Dream Sketch #1
恐ろしいバケモノとの戦いの後、何もない空間の中に、ちっぽけなボクは放り出された。
あれから、とても長い間深い眠りについていたような気がする。
ある時、突然目が覚めた。
ボクの名前を呼ぶ懐かしい友達の声が、すぐ近くで聞こえた。
「いやー、大変だったな、お前。よく帰って来てくれたな!」
みんなが口々にそう言った。
どうやら、僕は無事に元の世界に帰ってこられたようだ。
僕は大事なことを思い出した。
親友の女の子……さっき声をかけて呼び起こしてくれた男の子のお姉さんに会いに行かないと。

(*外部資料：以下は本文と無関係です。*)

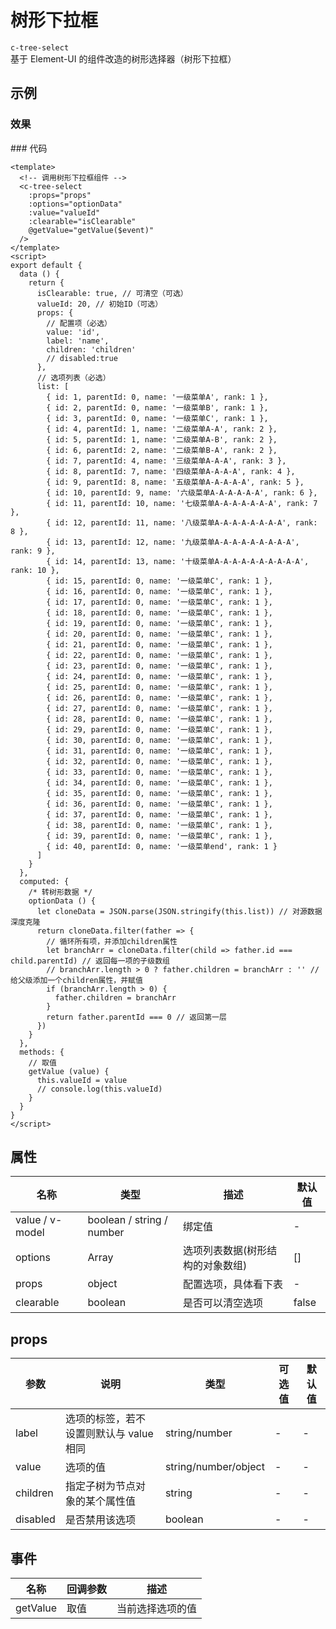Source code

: # 树形下拉框

`c-tree-select`  
基于 Element-UI 的组件改造的树形选择器（树形下拉框）

## 示例

### 效果

<ClientOnly>
<Demo>
  <TreeSelectDemo />
  <!-- <SearchDropdownDemo /> -->

</Demo>
</ClientOnly>
### 代码

```vue
<template>
  <!-- 调用树形下拉框组件 -->
  <c-tree-select
    :props="props"
    :options="optionData"
    :value="valueId"
    :clearable="isClearable"
    @getValue="getValue($event)"
  />
</template>
<script>
export default {
  data () {
    return {
      isClearable: true, // 可清空（可选）
      valueId: 20, // 初始ID（可选）
      props: {
        // 配置项（必选）
        value: 'id',
        label: 'name',
        children: 'children'
        // disabled:true
      },
      // 选项列表（必选）
      list: [
        { id: 1, parentId: 0, name: '一级菜单A', rank: 1 },
        { id: 2, parentId: 0, name: '一级菜单B', rank: 1 },
        { id: 3, parentId: 0, name: '一级菜单C', rank: 1 },
        { id: 4, parentId: 1, name: '二级菜单A-A', rank: 2 },
        { id: 5, parentId: 1, name: '二级菜单A-B', rank: 2 },
        { id: 6, parentId: 2, name: '二级菜单B-A', rank: 2 },
        { id: 7, parentId: 4, name: '三级菜单A-A-A', rank: 3 },
        { id: 8, parentId: 7, name: '四级菜单A-A-A-A', rank: 4 },
        { id: 9, parentId: 8, name: '五级菜单A-A-A-A-A', rank: 5 },
        { id: 10, parentId: 9, name: '六级菜单A-A-A-A-A-A', rank: 6 },
        { id: 11, parentId: 10, name: '七级菜单A-A-A-A-A-A-A', rank: 7 },
        { id: 12, parentId: 11, name: '八级菜单A-A-A-A-A-A-A-A', rank: 8 },
        { id: 13, parentId: 12, name: '九级菜单A-A-A-A-A-A-A-A-A', rank: 9 },
        { id: 14, parentId: 13, name: '十级菜单A-A-A-A-A-A-A-A-A-A', rank: 10 },
        { id: 15, parentId: 0, name: '一级菜单C', rank: 1 },
        { id: 16, parentId: 0, name: '一级菜单C', rank: 1 },
        { id: 17, parentId: 0, name: '一级菜单C', rank: 1 },
        { id: 18, parentId: 0, name: '一级菜单C', rank: 1 },
        { id: 19, parentId: 0, name: '一级菜单C', rank: 1 },
        { id: 20, parentId: 0, name: '一级菜单C', rank: 1 },
        { id: 21, parentId: 0, name: '一级菜单C', rank: 1 },
        { id: 22, parentId: 0, name: '一级菜单C', rank: 1 },
        { id: 23, parentId: 0, name: '一级菜单C', rank: 1 },
        { id: 24, parentId: 0, name: '一级菜单C', rank: 1 },
        { id: 25, parentId: 0, name: '一级菜单C', rank: 1 },
        { id: 26, parentId: 0, name: '一级菜单C', rank: 1 },
        { id: 27, parentId: 0, name: '一级菜单C', rank: 1 },
        { id: 28, parentId: 0, name: '一级菜单C', rank: 1 },
        { id: 29, parentId: 0, name: '一级菜单C', rank: 1 },
        { id: 30, parentId: 0, name: '一级菜单C', rank: 1 },
        { id: 31, parentId: 0, name: '一级菜单C', rank: 1 },
        { id: 32, parentId: 0, name: '一级菜单C', rank: 1 },
        { id: 33, parentId: 0, name: '一级菜单C', rank: 1 },
        { id: 34, parentId: 0, name: '一级菜单C', rank: 1 },
        { id: 35, parentId: 0, name: '一级菜单C', rank: 1 },
        { id: 36, parentId: 0, name: '一级菜单C', rank: 1 },
        { id: 37, parentId: 0, name: '一级菜单C', rank: 1 },
        { id: 38, parentId: 0, name: '一级菜单C', rank: 1 },
        { id: 39, parentId: 0, name: '一级菜单C', rank: 1 },
        { id: 40, parentId: 0, name: '一级菜单end', rank: 1 }
      ]
    }
  },
  computed: {
    /* 转树形数据 */
    optionData () {
      let cloneData = JSON.parse(JSON.stringify(this.list)) // 对源数据深度克隆
      return cloneData.filter(father => {
        // 循环所有项，并添加children属性
        let branchArr = cloneData.filter(child => father.id === child.parentId) // 返回每一项的子级数组
        // branchArr.length > 0 ? father.children = branchArr : '' // 给父级添加一个children属性，并赋值
        if (branchArr.length > 0) {
          father.children = branchArr
        }
        return father.parentId === 0 // 返回第一层
      })
    }
  },
  methods: {
    // 取值
    getValue (value) {
      this.valueId = value
      // console.log(this.valueId)
    }
  }
}
</script>
```

## 属性

| 名称            | 类型                      | 描述                             | 默认值 |
| --------------- | ------------------------- | -------------------------------- | ------ |
| value / v-model | boolean / string / number | 绑定值                           | -      |
| options         | Array                     | 选项列表数据(树形结构的对象数组) | []     |
| props           | object                    | 配置选项，具体看下表             | -      |
| clearable       | boolean                   | 是否可以清空选项                 | false  |

## props

| 参数     | 说明                                    | 类型                 | 可选值 | 默认值 |
| -------- | --------------------------------------- | -------------------- | ------ | ------ |
| label    | 选项的标签，若不设置则默认与 value 相同 | string/number        | -      | -      |
| value    | 选项的值                                | string/number/object | -      | -      |
| children | 指定子树为节点对象的某个属性值          | string               | -      | -      |
| disabled | 是否禁用该选项                          | boolean              | -      | -      |

## 事件

| 名称     | 回调参数 | 描述             |
| -------- | -------- | ---------------- |
| getValue | 取值     | 当前选择选项的值 |

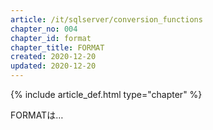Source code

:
 ```yaml
---
article: /it/sqlserver/conversion_functions
chapter_no: 004
chapter_id: format
chapter_title: FORMAT
created: 2020-12-20
updated: 2020-12-20
---
```

{% include article_def.html type="chapter" %}

FORMATは…
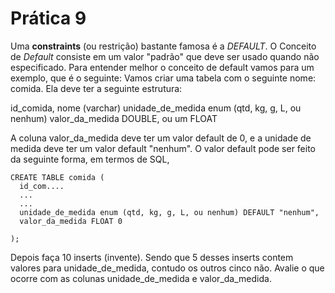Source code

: # Prática 9

Uma __constraints__ (ou restrição) bastante famosa é a _DEFAULT_. O Conceito de _Default_ consiste em um valor "padrão" que deve ser usado quando não especificado.
Para entender melhor o conceito de default vamos para um exemplo, que é o seguinte: Vamos criar uma tabela com o seguinte nome: comida. Ela deve ter a seguinte
estrutura:

id_comida,
nome (varchar)
unidade_de_medida enum (qtd, kg, g, L, ou nenhum)
valor_da_medida DOUBLE, ou um FLOAT


A coluna valor_da_medida deve ter um valor default de 0, e a unidade de medida deve ter um valor default "nenhum".  O valor default pode ser 
feito da seguinte forma, em termos de SQL,

```
CREATE TABLE comida (
  id_com....
  ...
  ...
  unidade_de_medida enum (qtd, kg, g, L, ou nenhum) DEFAULT "nenhum",
  valor_da_medida FLOAT 0
  
);
```


Depois faça 10 inserts (invente). Sendo que 5 desses inserts contem valores para unidade_de_medida, contudo os outros cinco não. Avalie o que ocorre com as
colunas unidade_de_medida e valor_da_medida.
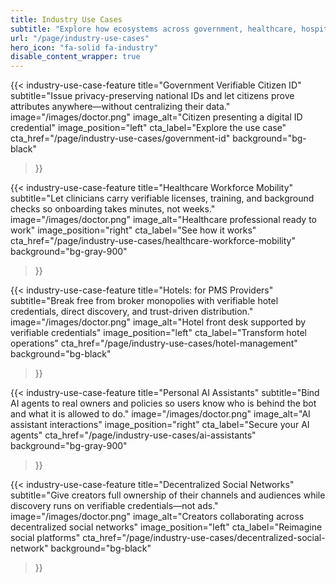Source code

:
 ```yaml
---
title: Industry Use Cases
subtitle: "Explore how ecosystems across government, healthcare, hospitality, AI, and social platforms use Verana to deliver verifiable, privacy-first digital services."
url: "/page/industry-use-cases"
hero_icon: "fa-solid fa-industry"
disable_content_wrapper: true
---
```


{{< industry-use-case-feature
    title="Government Verifiable Citizen ID"
    subtitle="Issue privacy-preserving national IDs and let citizens prove attributes anywhere—without centralizing their data."
    image="/images/doctor.png"
    image_alt="Citizen presenting a digital ID credential"
    image_position="left"
    cta_label="Explore the use case"
    cta_href="/page/industry-use-cases/government-id"
    background="bg-black"
>}}

{{< industry-use-case-feature
    title="Healthcare Workforce Mobility"
    subtitle="Let clinicians carry verifiable licenses, training, and background checks so onboarding takes minutes, not weeks."
    image="/images/doctor.png"
    image_alt="Healthcare professional ready to work"
    image_position="right"
    cta_label="See how it works"
    cta_href="/page/industry-use-cases/healthcare-workforce-mobility"
    background="bg-gray-900"
>}}

{{< industry-use-case-feature
    title="Hotels: for PMS Providers"
    subtitle="Break free from broker monopolies with verifiable hotel credentials, direct discovery, and trust-driven distribution."
    image="/images/doctor.png"
    image_alt="Hotel front desk supported by verifiable credentials"
    image_position="left"
    cta_label="Transform hotel operations"
    cta_href="/page/industry-use-cases/hotel-management"
    background="bg-black"
>}}

{{< industry-use-case-feature
    title="Personal AI Assistants"
    subtitle="Bind AI agents to real owners and policies so users know who is behind the bot and what it is allowed to do."
    image="/images/doctor.png"
    image_alt="AI assistant interactions"
    image_position="right"
    cta_label="Secure your AI agents"
    cta_href="/page/industry-use-cases/ai-assistants"
    background="bg-gray-900"
>}}

{{< industry-use-case-feature
    title="Decentralized Social Networks"
    subtitle="Give creators full ownership of their channels and audiences while discovery runs on verifiable credentials—not ads."
    image="/images/doctor.png"
    image_alt="Creators collaborating across decentralized social networks"
    image_position="left"
    cta_label="Reimagine social platforms"
    cta_href="/page/industry-use-cases/decentralized-social-network"
    background="bg-black"
>}}
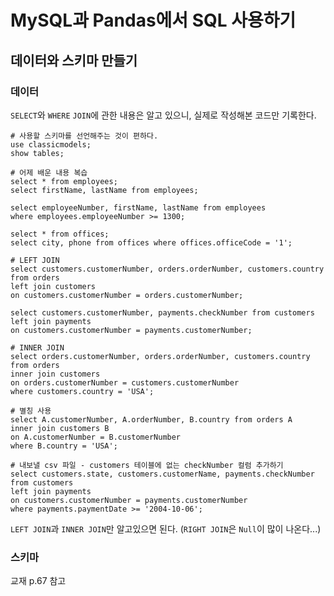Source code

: # MySQL과 Pandas에서 SQL 사용하기



## 데이터와 스키마 만들기



### 데이터

`SELECT`와 `WHERE` `JOIN`에 관한 내용은 알고 있으니, 실제로 작성해본 코드만 기록한다.

```mysql
# 사용할 스키마를 선언해주는 것이 편하다.
use classicmodels;
show tables;

# 어제 배운 내용 복습
select * from employees;
select firstName, lastName from employees;

select employeeNumber, firstName, lastName from employees
where employees.employeeNumber >= 1300;

select * from offices;
select city, phone from offices where offices.officeCode = '1';

# LEFT JOIN
select customers.customerNumber, orders.orderNumber, customers.country from orders
left join customers
on customers.customerNumber = orders.customerNumber;

select customers.customerNumber, payments.checkNumber from customers
left join payments
on customers.customerNumber = payments.customerNumber;

# INNER JOIN
select orders.customerNumber, orders.orderNumber, customers.country from orders
inner join customers
on orders.customerNumber = customers.customerNumber
where customers.country = 'USA';

# 별칭 사용
select A.customerNumber, A.orderNumber, B.country from orders A
inner join customers B
on A.customerNumber = B.customerNumber
where B.country = 'USA';

# 내보낼 csv 파일 - customers 테이블에 없는 checkNumber 컬럼 추가하기
select customers.state, customers.customerName, payments.checkNumber from customers
left join payments
on customers.customerNumber = payments.customerNumber
where payments.paymentDate >= '2004-10-06';
```



`LEFT JOIN`과 `INNER JOIN`만 알고있으면 된다. (`RIGHT JOIN`은 `Null`이 많이 나온다...)



### 스키마

교재 p.67 참고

彼女は僕のことをいつも心配してくれて、ずっとそばにいてくれたから。
無事に帰ってこれたって、早く報告しなきゃ。
ねぇ、キミのお姉さんは?
「……は?ねーちゃん?俺には姉ちゃんなんていねえよ。」
……え?
「どうしたんだよ、お前。ずっと眠ってたし、変な夢でもみてたのかもな」
……何か、ヘンだ。
そのあと、村の人と話をしたり、歩き回ったりして様子を見てみたけれど、
僕の知っているミホビレッジとは、何かが少しずつ違っていた。
「あんたが魔物と戦う戦士だって? そりゃあ、あんたの見てた夢の話なんじゃないのかい」
僕は魔物と戦える唯一の戦士……ではないのだという。
そもそも、この村には魔物なんて一度も出たことがないらしい。
「王様? ああ、昔はいたらしいけどね。そんな迷惑な王様がいるんだったら、みんなに文句を言われて追い出されてるだろうね」
僕にさんざんいじわるをしてきたあの「国王」も、この村にはいないらしい。
……ここは、どこ?
ぼくの知っている場所…………じゃない。
「まあ、色々戸惑うのも無理ないかもね。キミはほんの数か月前にここに来たばっかりなんだし」
そんなはずはない。
……僕は、確かに元からこの村の住民であったわけじゃない。
でも、数か月とかじゃなくて、もっと前からここにいたはずだ。
みんなに「いない」と言われた、僕の親友。
僕が、この世界にずっと前からいたっていう証。
みんなに「ない」と言われ続けても、ぼくは一人で探し続けた。
……探してただけなのに。どうして。
気が付けば、僕は独りぼっちになっていた。
「あんたはさぁ、何かにつけて夢の話をしてくるよね。だから、この村じゃそんなやつはいないし、君もただの村人なんだよ。いい加減、夢から醒めたらどうだい」
「お前また勇者気取りかよ? そんなの、今の時代にはいないっつーの」
「おーい、聞いたか? あいつ、また変なこと言い出したぞ! 村のみんなに言いふらして恥ずかしい思いさせてやろうぜ!」
こんな世界、ぼくが居て何になるの……?
ああ、あの暖かい世界に帰りたい。
僕がよく知っているあのミホビレッジに帰りたい。
誰か、助けて。
帰れないのなら、このまま消えてしまいたいよ。
あの青い空に、
星が小さく瞬く夜空に……
空に溶けて
消えてしまいたい
一人で夜空を見上げてたら、僕の周りが全部夜空になった。
あの時……バケモノと戦ったときと同じように。
そしてまた、深い深い眠りについた。
暖かい暗闇の中に僕はいた。
闇の中の温もりを感じ取った時、どこからかとても懐かしい声が聞こえてきた。
「おかえり。ずっと待ってたのよ」
それは、僕がずっと探していた親友の声だった。
「おっ、村を救った勇者サマのお目覚めだ! みんなを呼んでこよう!」
……ねえ、ここはどこ?
「ミホビレッジにあるあなたの家よ」
……じゃあ、きっとあれは、僕が見ていた悪い夢だったんだ……
この世界すらも、あの夢の続きだったことを知ったのは、それからずっと後のことだった。